L’inferno del fuoco che ha investito Peschici.

Già l’anno scorso Giuseppe e Elena ci avevano offerto la loro roulotte, piazzata nel campeggio della baia da 10 anni. Quest’anno decidiamo di accettare la loro allettante offerta.
Arriviamo alle 10:00. Scendiamo dalla macchina stracarica il tempo di guardarci intorno, Giuseppe e Elena ci presentano un po’ di amici che nel giro di poco diventeranno anche i nostri. Ci passano le consegne, un ultimo bagno e partono con i loro 4 figli. Noi prendiamo il loro posto con 5 figli.
Siamo un po’ contratti, non abbiamo esperienza di campeggio, dobbiamo prendere le misure e siamo un po’ preoccupati di poter rovinare qualcosa che non ci appartiene. Ci è stato dato tutto con generosità, gratuitamente.
Nel giro di poche ore siamo a completo nostro agio. I vicini sono cordiali, simpatici, si chiacchiera amichevolmente. Scopriamo la dimensione del campeggio: si sta a stretto contatto, si condivide la vita quotidiana, non si supera mai la soglia della indiscrezione. Giulio e la sua famiglia sono di Bergamo. È un mese che si godono il posto.
Le due bimbe con i tre figli più grandi spariscono tutto il giorno in acqua. Partono e tornano, prendono il materassino e posano la foca. Si asciugano e ripartono in acqua. Sara, la piccola, fa amicizia con Carolina, una bambina tedesca. Passano ore insieme senza capire una parola di quello che si dicono, ma parlando la lingua universale dei bambini.

Le temperature sono molto alte.
La mattina del 24 luglio con Marco e Enrico, i due maschi più grandi, alle otto di mattina affittiamo delle canoe e facciamo il giro delle baie vicine. Sarà l’ultima occasione per vederle ancora nella loro bellezza.
Alle 10:30 siamo con tutta la famiglia in acqua, chiaccheriamo con i tedeschi e scambiamo quattro chiacchere con Giulio. Si parla del caldo. Le temperature sono veramente alte.

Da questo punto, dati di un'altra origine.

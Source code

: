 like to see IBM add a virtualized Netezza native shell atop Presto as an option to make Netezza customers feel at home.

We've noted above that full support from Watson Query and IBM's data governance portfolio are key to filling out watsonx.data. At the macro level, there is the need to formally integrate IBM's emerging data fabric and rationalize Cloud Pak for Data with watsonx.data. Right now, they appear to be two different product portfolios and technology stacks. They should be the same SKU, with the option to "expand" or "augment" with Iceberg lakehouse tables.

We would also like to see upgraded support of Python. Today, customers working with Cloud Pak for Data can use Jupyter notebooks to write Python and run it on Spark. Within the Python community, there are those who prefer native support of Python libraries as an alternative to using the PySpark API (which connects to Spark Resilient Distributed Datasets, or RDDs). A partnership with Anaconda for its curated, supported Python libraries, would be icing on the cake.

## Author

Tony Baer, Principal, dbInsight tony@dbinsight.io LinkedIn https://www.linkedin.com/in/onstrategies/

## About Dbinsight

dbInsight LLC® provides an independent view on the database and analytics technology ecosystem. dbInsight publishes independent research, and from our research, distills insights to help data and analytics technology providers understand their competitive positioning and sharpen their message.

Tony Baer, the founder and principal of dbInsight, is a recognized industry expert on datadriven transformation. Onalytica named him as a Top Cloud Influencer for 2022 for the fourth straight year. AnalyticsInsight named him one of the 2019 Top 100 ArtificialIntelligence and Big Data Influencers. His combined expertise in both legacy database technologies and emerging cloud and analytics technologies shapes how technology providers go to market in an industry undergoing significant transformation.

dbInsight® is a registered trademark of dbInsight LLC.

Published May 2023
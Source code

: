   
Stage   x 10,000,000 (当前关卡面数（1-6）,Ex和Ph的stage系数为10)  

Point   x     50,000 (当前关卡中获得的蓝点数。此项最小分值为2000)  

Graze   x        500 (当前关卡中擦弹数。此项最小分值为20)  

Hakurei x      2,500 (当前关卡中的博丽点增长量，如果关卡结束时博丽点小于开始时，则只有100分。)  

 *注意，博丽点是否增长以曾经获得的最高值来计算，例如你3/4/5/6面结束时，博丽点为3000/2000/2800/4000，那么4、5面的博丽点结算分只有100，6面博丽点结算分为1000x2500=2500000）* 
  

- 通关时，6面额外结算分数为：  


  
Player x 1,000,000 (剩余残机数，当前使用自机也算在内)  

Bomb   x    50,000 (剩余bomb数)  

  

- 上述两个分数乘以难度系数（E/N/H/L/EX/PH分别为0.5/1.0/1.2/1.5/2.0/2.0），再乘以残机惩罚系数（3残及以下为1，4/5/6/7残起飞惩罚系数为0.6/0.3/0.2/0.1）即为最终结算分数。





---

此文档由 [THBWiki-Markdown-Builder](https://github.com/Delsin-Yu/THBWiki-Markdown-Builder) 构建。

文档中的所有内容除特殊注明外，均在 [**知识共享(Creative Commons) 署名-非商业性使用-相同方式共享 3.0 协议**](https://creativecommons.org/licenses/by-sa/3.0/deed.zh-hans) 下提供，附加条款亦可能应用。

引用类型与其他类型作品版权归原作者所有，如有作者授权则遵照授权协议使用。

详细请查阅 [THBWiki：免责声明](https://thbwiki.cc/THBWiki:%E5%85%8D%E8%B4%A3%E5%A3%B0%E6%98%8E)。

Oggi il vento è forte, dopo la giornata di ieri che è stata di bonaccia assoluta.

Incominicamo a sentire odore di bruciato. Vediamo del fumo comparire da dietro le creste che circondano il campeggio. Ci chediamo se sia pericoloso, se ci sia da preoccuparsi.
Con il passare del tempo il fumo aumenta ma dagli altoparlanti un annuncio ci rassicurano che la situazione è sotto controllo.
Il tempo passa. Si nota un po’ di agitazione sulla spiaggia, ci avviciniamo alla roulotte. Ci interroghiamo sul da farsi, scatto qualche foto. D’improvviso un susseguirsi di esplosioni. Una, due, tre, sembrano non fermarsi, una pausa più lunga e poi ancora.
Poco dopo il fuoco divampa anche sulla cresta più alta che sovrasta il campeggio, vediamo le fiamme.

Penso di spostare la macchina, l’avevo lasciata sotto dei pini perchè fosse all’ombra. Penso che lì non possa avere possibilità di salvarsi. Mentre muovo la macchina una gran quantità di gente e mezzi scendono dalla parte alta del campeggio. Sposto la macchina in una zona più aperta, non coperta da alberi, in mezzo ad altre auto.

Una colonna di persone si avvia verso la parte destra della baia, quella più lontana dal fuoco che avanza. Il fumo si fa più denso, comincia a pizzicare la gola.
Chiamo a raccolta la famiglia, faccio indossare a tutti almeno una maglia dicendo di bagnarla e usarla per proteggersi il viso. Faccio mettere i braccioli alle due bimbe più piccole che non sanno nuotare. Laura con i figli si avvia verso il mare.
Rimango con Marco ancora qualche minuto. Mi guardo intorno. Prendo due bottiglie d’acqua, due cellulari, il marsupio con portafogli e documenti, le ciabatte per tutti, il mio portatile, la macchina fotografica comprata da poco e la borsa con la vecchia telecamera.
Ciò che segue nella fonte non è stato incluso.